* [ASSIGNMENT]
Set down, please, without alteration, the lines of the entries below from the first through the one containing "- **Input-Nodes:** z.".

* [DATA SUPPLIED]
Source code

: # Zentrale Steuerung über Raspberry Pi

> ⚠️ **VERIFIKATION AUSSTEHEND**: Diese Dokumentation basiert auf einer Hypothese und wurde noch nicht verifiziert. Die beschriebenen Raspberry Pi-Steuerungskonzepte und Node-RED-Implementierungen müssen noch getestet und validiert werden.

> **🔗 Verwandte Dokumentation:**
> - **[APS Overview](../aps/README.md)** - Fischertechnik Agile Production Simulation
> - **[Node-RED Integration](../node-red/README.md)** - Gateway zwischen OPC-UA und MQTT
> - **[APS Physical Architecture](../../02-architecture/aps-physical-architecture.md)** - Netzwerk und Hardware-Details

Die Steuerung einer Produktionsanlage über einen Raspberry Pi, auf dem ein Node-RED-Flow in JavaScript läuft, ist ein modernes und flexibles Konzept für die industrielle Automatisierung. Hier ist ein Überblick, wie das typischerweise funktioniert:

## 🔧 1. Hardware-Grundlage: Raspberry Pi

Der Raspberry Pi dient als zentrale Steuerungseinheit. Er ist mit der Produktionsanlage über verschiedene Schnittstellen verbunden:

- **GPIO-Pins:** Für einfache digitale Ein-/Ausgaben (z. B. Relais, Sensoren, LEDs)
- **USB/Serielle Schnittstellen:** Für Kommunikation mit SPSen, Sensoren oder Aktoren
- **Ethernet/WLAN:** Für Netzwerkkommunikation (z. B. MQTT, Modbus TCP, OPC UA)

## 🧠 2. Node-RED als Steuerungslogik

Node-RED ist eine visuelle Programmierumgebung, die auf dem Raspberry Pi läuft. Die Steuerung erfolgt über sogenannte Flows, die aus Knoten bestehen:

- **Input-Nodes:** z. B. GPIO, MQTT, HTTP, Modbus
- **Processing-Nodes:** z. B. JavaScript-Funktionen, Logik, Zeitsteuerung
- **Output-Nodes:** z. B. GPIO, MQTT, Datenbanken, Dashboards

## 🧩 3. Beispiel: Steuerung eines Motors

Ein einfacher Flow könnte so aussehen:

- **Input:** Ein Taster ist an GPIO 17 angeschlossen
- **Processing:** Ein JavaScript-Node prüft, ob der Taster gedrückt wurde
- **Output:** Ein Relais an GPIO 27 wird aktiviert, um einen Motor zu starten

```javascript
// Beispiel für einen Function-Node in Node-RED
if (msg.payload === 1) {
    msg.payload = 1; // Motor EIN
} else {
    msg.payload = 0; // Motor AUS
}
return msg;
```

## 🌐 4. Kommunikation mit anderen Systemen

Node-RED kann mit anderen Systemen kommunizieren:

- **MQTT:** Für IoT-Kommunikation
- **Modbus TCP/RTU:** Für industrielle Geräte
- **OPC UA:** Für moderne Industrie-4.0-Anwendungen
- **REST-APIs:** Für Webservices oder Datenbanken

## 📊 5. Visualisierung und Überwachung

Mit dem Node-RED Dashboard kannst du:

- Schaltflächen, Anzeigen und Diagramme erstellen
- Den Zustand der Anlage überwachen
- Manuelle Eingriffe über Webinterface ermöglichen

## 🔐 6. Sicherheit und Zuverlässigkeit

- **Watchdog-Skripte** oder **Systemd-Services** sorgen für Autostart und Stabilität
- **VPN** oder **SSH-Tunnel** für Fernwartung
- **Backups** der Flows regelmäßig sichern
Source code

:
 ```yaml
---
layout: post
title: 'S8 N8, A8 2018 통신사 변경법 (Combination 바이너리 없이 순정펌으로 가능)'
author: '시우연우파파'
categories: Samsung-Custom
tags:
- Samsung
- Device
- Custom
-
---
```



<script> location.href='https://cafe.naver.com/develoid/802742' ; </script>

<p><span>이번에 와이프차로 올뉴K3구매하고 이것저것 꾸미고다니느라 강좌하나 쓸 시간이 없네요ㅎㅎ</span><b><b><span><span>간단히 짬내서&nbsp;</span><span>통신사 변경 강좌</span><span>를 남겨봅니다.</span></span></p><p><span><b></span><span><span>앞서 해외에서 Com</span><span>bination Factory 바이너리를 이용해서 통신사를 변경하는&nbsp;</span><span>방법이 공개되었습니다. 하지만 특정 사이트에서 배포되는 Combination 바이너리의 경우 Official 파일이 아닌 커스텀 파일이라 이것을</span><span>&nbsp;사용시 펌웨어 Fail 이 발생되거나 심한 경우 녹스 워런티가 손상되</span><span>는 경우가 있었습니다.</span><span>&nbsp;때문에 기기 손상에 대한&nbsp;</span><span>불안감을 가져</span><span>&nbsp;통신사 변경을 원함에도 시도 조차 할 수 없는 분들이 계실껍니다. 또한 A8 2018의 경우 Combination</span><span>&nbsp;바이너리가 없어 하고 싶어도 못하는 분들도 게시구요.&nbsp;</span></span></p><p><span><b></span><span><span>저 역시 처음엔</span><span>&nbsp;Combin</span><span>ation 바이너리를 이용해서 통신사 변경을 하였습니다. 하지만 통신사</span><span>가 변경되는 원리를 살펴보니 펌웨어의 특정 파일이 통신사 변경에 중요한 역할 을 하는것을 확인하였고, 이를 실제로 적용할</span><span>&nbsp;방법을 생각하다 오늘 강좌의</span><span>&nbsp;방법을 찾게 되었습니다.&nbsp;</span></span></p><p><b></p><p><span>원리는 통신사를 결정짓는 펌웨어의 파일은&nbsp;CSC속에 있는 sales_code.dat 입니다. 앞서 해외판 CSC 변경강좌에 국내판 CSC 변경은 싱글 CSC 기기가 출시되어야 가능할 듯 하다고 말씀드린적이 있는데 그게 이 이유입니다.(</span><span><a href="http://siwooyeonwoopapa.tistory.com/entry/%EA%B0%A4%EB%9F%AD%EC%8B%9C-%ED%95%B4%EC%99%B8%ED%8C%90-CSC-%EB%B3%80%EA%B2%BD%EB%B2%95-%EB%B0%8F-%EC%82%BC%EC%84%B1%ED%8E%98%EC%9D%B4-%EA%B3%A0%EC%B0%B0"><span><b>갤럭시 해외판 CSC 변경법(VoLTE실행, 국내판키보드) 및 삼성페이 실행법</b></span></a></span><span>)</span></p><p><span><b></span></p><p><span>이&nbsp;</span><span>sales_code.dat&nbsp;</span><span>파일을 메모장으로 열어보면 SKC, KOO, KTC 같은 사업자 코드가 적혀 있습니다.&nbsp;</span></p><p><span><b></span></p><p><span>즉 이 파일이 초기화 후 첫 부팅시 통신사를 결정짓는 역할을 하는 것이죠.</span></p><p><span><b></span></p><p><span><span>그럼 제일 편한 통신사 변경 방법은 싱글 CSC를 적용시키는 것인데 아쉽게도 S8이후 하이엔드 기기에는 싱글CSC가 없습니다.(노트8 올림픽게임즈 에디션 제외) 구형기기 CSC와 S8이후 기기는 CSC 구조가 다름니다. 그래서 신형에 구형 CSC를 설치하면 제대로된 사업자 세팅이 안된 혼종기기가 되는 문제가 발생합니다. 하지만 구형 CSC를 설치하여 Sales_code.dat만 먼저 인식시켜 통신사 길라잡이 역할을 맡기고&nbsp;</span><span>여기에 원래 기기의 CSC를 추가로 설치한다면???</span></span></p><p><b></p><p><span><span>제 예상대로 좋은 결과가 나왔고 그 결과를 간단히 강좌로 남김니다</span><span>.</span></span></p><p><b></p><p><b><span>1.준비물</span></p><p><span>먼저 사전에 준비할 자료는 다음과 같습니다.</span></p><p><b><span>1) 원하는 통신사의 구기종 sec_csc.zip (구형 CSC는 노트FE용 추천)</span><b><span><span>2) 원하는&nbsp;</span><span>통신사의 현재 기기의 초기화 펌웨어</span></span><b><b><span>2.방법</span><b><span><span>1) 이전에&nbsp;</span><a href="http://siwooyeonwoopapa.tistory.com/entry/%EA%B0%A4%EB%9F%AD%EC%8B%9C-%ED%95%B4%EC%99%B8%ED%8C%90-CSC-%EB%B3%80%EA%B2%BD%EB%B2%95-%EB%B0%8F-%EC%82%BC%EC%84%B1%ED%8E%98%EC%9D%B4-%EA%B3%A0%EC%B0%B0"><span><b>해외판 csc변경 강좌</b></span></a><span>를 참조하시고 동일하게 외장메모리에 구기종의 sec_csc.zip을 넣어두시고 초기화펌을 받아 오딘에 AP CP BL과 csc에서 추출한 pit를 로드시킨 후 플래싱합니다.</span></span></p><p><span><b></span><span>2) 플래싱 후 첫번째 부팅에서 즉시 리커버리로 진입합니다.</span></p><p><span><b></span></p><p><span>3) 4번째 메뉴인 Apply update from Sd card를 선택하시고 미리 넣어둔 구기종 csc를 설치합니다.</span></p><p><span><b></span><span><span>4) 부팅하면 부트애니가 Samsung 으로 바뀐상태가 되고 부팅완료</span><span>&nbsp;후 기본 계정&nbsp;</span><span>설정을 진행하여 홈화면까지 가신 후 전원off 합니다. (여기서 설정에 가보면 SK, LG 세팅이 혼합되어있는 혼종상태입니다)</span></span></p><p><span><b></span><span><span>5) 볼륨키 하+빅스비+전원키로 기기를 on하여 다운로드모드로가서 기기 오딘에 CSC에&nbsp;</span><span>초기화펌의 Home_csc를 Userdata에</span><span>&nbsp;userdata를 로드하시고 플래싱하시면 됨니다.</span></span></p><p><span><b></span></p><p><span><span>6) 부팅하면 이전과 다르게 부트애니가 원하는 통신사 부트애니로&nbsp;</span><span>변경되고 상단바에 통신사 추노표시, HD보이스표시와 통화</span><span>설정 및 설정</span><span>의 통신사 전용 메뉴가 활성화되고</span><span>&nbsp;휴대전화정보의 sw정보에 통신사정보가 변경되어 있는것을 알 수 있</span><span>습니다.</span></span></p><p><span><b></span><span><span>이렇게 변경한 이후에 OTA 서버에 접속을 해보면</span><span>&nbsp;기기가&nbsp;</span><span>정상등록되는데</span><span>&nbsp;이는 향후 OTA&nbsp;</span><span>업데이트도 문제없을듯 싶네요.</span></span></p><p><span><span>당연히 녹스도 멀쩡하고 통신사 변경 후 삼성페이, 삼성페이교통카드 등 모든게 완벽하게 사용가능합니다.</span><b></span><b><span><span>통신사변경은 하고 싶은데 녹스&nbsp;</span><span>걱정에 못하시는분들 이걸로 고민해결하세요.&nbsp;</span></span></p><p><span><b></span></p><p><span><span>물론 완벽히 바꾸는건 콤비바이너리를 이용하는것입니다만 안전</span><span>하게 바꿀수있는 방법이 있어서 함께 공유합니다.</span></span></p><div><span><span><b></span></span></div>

* [RESULT BELOW]
Source code

: # Zentrale Steuerung über Raspberry Pi

> ⚠️ **VERIFIKATION AUSSTEHEND**: Diese Dokumentation basiert auf einer Hypothese und wurde noch nicht verifiziert. Die beschriebenen Raspberry Pi-Steuerungskonzepte und Node-RED-Implementierungen müssen noch getestet und validiert werden.

> **🔗 Verwandte Dokumentation:**
> - **[APS Overview](../aps/README.md)** - Fischertechnik Agile Production Simulation
> - **[Node-RED Integration](../node-red/README.md)** - Gateway zwischen OPC-UA und MQTT
> - **[APS Physical Architecture](../../02-architecture/aps-physical-architecture.md)** - Netzwerk und Hardware-Details

Die Steuerung einer Produktionsanlage über einen Raspberry Pi, auf dem ein Node-RED-Flow in JavaScript läuft, ist ein modernes und flexibles Konzept für die industrielle Automatisierung. Hier ist ein Überblick, wie das typischerweise funktioniert:

## 🔧 1. Hardware-Grundlage: Raspberry Pi

Der Raspberry Pi dient als zentrale Steuerungseinheit. Er ist mit der Produktionsanlage über verschiedene Schnittstellen verbunden:

- **GPIO-Pins:** Für einfache digitale Ein-/Ausgaben (z. B. Relais, Sensoren, LEDs)
- **USB/Serielle Schnittstellen:** Für Kommunikation mit SPSen, Sensoren oder Aktoren
- **Ethernet/WLAN:** Für Netzwerkkommunikation (z. B. MQTT, Modbus TCP, OPC UA)

## 🧠 2. Node-RED als Steuerungslogik

Node-RED ist eine visuelle Programmierumgebung, die auf dem Raspberry Pi läuft. Die Steuerung erfolgt über sogenannte Flows, die aus Knoten bestehen:

- **Input-Nodes:** z. B. GPIO, MQTT, HTTP, Modbus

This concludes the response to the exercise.